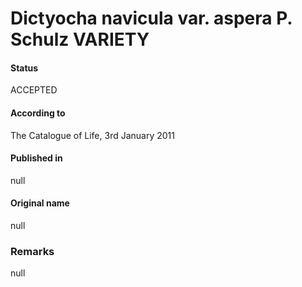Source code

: Dictyocha navicula var. aspera P. Schulz VARIETY
=======

#### Status
ACCEPTED

#### According to
The Catalogue of Life, 3rd January 2011

#### Published in
null

#### Original name
null

### Remarks
null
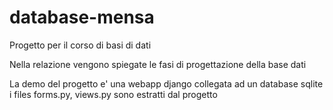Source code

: # database-mensa
Progetto per il corso di basi di dati

Nella relazione vengono spiegate le fasi di progettazione della base dati

La demo del progetto e' una webapp django collegata ad un database sqlite
i files forms.py, views.py sono estratti dal progetto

Task prompt: The required output is every line of the data above, set down exactly and stripped of pictures.

Response area:
Source code

: Dictyocha navicula var. aspera P. Schulz VARIETY
=======

#### Status
ACCEPTED

#### According to
The Catalogue of Life, 3rd January 2011

#### Published in
null

#### Original name
null

### Remarks
null
Source code

: # database-mensa
Progetto per il corso di basi di dati

Nella relazione vengono spiegate le fasi di progettazione della base dati

La demo del progetto e' una webapp django collegata ad un database sqlite
i files forms.py, views.py sono estratti dal progetto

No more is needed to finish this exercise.